* _TASK PROMPT_: Go to the line in the entries below that holds "따라서, 번거롭게 새로운" and repeat exactly from there through the line that holds "옵저버 패턴의 핵심은", inclusive.

* _SUPPLIED MATERIAL_:
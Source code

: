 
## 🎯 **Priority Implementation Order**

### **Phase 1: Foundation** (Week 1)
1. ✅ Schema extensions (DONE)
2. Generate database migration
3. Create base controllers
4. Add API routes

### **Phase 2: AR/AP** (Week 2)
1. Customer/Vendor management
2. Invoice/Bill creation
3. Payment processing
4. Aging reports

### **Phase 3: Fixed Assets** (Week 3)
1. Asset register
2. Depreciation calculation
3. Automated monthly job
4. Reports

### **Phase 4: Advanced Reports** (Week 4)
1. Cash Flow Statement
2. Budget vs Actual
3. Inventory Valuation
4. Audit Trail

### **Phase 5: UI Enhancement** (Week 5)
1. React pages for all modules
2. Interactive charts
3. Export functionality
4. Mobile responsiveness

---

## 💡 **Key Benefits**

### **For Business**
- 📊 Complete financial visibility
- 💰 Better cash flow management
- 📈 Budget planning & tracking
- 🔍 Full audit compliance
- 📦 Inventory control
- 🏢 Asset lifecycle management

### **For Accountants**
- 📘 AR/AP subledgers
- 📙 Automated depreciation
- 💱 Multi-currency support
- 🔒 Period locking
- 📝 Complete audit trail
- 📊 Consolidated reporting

--

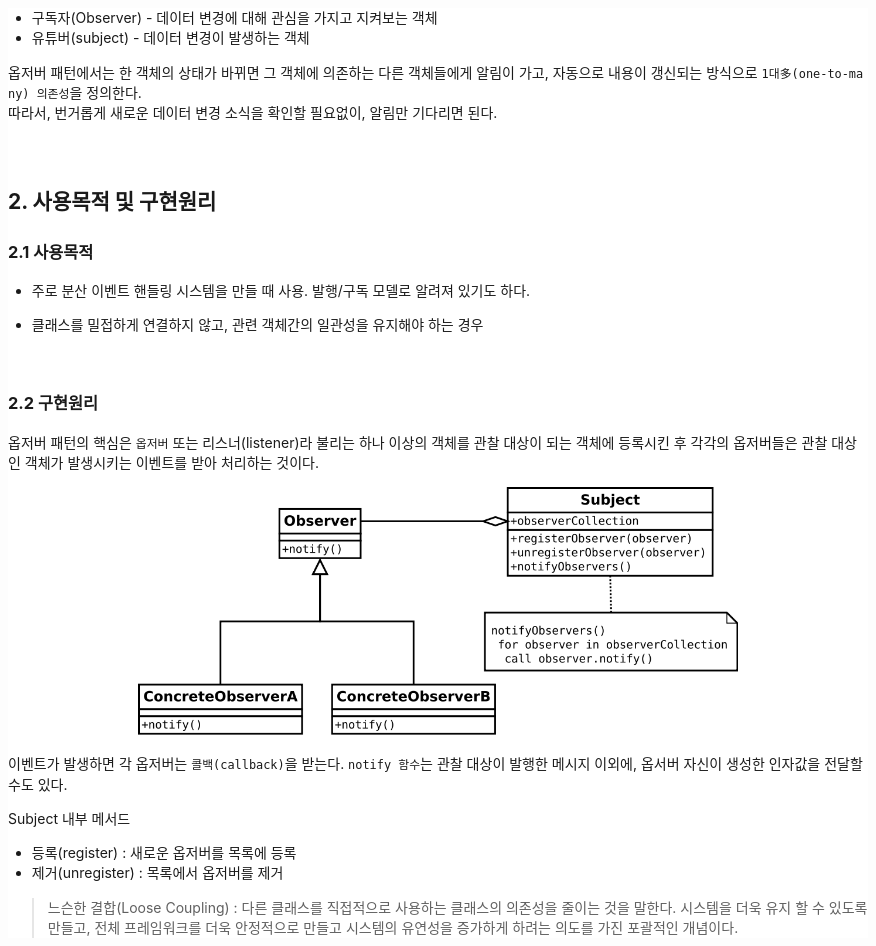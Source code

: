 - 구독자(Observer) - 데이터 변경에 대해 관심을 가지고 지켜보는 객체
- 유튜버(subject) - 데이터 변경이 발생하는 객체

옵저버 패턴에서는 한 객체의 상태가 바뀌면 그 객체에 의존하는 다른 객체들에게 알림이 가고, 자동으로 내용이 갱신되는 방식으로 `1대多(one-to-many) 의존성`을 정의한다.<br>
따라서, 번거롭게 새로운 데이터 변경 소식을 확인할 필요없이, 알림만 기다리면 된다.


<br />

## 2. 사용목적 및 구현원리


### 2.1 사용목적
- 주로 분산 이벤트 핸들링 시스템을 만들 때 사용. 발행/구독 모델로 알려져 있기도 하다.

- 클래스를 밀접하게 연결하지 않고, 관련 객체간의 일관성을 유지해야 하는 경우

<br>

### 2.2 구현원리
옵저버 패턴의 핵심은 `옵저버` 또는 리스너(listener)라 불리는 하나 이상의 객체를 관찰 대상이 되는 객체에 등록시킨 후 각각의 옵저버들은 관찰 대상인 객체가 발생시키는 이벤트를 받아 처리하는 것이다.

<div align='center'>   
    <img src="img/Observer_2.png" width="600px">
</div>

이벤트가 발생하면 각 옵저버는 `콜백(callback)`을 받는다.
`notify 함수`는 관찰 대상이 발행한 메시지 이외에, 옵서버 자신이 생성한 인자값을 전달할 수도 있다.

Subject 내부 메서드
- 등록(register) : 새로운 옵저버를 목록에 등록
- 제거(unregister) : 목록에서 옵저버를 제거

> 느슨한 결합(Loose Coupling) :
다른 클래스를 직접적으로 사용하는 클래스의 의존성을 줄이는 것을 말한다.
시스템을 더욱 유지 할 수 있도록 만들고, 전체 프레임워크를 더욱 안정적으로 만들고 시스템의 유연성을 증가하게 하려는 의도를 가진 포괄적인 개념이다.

* _YOUR RESPONSE_:
따라서, 번거롭게 새로운 데이터 변경 소식을 확인할 필요없이, 알림만 기다리면 된다.


<br />

## 2. 사용목적 및 구현원리


### 2.1 사용목적
- 주로 분산 이벤트 핸들링 시스템을 만들 때 사용. 발행/구독 모델로 알려져 있기도 하다.

- 클래스를 밀접하게 연결하지 않고, 관련 객체간의 일관성을 유지해야 하는 경우

<br>

### 2.2 구현원리
옵저버 패턴의 핵심은 `옵저버` 또는 리스너(listener)라 불리는 하나 이상의 객체를 관찰 대상이 되는 객체에 등록시킨 후 각각의 옵저버들은 관찰 대상인 객체가 발생시키는 이벤트를 받아 처리하는 것이다.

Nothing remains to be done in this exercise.